(Records contained in a dataset)
%%

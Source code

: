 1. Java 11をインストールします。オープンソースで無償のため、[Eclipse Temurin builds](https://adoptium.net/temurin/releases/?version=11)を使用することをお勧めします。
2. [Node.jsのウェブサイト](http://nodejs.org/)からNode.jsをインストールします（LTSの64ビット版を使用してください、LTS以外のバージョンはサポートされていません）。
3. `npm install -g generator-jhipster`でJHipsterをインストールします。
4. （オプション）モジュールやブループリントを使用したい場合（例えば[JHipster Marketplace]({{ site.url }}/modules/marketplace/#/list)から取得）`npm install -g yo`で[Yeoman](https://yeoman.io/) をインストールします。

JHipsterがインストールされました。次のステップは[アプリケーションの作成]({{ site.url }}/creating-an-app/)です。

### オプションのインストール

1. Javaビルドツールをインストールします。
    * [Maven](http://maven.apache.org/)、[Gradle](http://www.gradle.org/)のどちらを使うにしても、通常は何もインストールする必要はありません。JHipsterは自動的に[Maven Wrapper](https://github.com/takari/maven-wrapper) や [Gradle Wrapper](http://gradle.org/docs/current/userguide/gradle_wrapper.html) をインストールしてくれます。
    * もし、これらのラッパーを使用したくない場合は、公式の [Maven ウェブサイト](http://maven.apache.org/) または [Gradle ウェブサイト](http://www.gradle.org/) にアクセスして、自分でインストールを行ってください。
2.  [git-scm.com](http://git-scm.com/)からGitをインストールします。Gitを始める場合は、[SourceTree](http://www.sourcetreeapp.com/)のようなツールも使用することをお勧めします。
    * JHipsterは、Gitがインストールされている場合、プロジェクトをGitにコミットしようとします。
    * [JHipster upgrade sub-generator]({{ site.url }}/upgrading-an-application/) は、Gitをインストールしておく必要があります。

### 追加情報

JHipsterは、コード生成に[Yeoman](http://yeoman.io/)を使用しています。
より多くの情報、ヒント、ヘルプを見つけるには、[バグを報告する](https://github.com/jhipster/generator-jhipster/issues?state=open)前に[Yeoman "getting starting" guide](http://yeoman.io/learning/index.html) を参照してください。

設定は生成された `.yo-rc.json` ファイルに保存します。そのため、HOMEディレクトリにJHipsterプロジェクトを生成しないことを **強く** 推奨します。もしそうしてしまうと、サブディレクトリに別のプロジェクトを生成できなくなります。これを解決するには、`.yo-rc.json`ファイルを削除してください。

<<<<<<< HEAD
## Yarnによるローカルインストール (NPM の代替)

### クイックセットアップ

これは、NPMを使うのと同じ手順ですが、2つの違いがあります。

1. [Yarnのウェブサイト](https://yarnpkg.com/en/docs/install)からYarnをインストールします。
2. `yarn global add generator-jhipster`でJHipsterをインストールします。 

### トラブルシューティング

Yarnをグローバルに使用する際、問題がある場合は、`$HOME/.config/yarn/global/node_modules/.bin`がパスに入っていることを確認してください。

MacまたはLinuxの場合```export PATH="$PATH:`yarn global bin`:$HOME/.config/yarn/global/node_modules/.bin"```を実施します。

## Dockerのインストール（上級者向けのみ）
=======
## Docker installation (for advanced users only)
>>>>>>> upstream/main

%%
%%

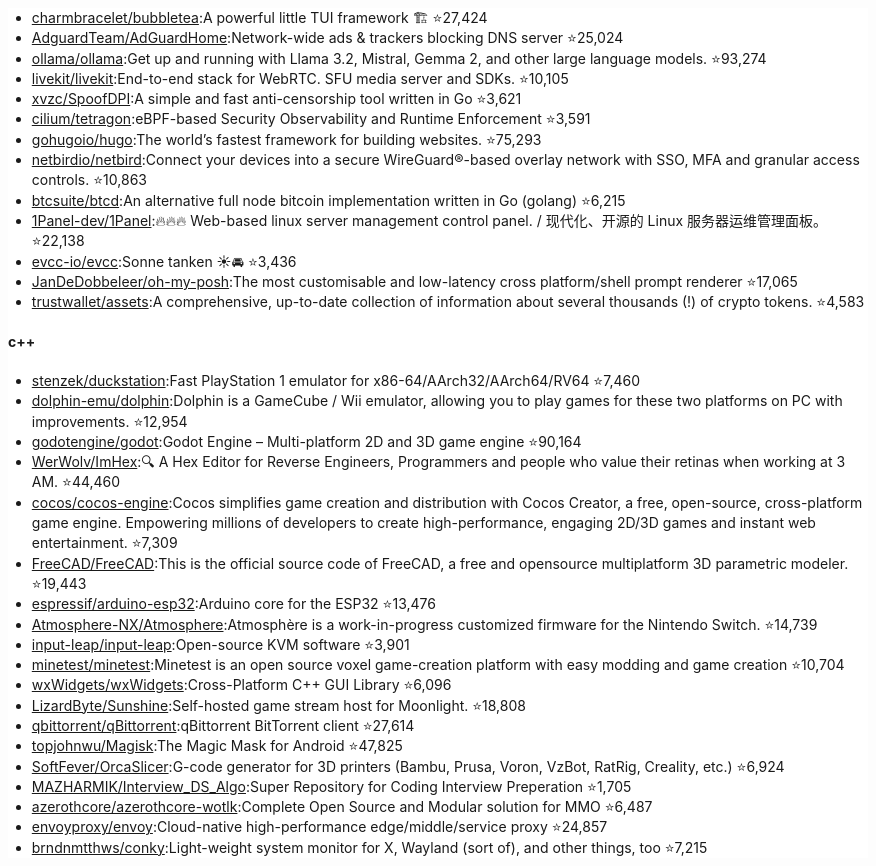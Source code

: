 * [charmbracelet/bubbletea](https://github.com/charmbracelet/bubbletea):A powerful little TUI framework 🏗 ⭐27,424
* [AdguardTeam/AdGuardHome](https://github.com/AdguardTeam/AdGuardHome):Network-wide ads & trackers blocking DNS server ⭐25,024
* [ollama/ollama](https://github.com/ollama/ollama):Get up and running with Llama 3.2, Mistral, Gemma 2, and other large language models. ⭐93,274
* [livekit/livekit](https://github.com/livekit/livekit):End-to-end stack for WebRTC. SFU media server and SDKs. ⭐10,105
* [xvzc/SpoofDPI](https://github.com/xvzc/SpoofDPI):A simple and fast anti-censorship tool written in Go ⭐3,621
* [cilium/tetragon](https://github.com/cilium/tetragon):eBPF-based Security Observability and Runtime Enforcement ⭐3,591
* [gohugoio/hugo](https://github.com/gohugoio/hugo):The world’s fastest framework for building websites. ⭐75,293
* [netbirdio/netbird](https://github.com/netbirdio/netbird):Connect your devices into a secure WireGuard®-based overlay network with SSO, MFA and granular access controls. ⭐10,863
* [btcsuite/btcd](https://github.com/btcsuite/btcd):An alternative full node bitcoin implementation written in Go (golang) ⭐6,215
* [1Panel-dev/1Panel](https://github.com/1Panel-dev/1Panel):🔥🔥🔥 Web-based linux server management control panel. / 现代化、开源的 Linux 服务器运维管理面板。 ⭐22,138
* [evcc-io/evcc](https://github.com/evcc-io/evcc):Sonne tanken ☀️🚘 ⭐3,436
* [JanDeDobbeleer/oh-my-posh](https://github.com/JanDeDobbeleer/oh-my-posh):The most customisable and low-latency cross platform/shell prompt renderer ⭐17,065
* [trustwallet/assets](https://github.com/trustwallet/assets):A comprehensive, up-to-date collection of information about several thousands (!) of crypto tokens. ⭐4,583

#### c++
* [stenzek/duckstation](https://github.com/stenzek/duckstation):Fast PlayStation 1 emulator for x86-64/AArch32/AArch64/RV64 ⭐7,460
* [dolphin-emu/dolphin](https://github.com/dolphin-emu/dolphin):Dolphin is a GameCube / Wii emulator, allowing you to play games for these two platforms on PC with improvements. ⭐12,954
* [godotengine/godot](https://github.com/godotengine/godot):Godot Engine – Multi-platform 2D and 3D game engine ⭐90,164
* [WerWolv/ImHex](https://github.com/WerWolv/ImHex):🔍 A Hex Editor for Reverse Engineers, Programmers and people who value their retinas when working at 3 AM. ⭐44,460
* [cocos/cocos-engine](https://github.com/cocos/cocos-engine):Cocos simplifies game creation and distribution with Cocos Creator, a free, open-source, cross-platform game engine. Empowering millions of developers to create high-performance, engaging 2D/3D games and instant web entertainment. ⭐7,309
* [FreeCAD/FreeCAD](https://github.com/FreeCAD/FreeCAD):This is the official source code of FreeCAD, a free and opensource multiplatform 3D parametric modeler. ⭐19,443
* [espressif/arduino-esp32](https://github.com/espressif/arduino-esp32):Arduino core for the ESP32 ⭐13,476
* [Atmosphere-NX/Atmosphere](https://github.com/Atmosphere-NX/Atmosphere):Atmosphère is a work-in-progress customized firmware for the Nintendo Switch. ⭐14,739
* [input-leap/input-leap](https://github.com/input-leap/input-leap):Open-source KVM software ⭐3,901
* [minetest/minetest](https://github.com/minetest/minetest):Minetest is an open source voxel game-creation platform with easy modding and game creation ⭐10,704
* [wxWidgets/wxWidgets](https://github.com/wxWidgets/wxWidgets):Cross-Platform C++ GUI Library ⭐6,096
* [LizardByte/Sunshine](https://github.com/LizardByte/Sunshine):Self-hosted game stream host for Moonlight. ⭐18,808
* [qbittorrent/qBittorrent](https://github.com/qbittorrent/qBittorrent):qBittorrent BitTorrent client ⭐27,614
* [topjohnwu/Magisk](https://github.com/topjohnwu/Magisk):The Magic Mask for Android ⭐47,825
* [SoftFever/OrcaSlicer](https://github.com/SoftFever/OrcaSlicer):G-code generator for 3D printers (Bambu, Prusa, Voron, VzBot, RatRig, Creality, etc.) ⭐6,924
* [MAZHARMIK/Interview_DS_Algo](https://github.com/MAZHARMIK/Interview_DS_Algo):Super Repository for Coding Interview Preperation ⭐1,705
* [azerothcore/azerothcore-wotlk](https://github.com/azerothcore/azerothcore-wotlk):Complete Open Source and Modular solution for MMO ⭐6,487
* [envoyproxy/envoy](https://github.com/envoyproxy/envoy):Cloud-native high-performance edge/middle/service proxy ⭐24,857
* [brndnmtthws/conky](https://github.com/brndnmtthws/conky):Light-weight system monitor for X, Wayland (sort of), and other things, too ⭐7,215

%%
%%

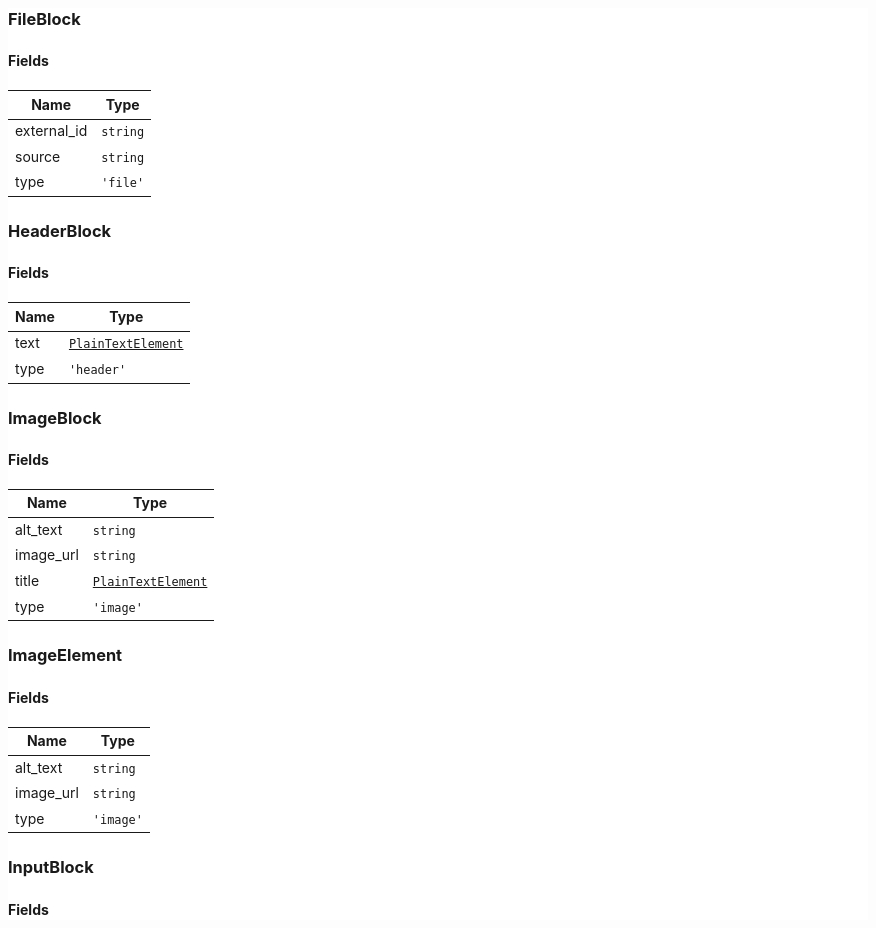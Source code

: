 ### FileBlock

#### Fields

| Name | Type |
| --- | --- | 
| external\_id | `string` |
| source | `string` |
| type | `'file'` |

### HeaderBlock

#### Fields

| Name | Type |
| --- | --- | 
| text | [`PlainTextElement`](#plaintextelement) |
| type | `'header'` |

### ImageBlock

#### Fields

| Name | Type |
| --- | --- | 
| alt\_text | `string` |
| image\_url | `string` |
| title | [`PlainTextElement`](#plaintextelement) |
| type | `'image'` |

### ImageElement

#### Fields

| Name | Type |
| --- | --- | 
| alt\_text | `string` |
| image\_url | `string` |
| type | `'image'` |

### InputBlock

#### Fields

%%

From the entries above, copy every line that holds the word "framework".

Exercise result:
: * [charmbracelet/bubbletea](https://github.com/charmbracelet/bubbletea):A powerful little TUI framework 🏗 ⭐27,424
* [gohugoio/hugo](https://github.com/gohugoio/hugo):The world’s fastest framework for building websites. ⭐75,293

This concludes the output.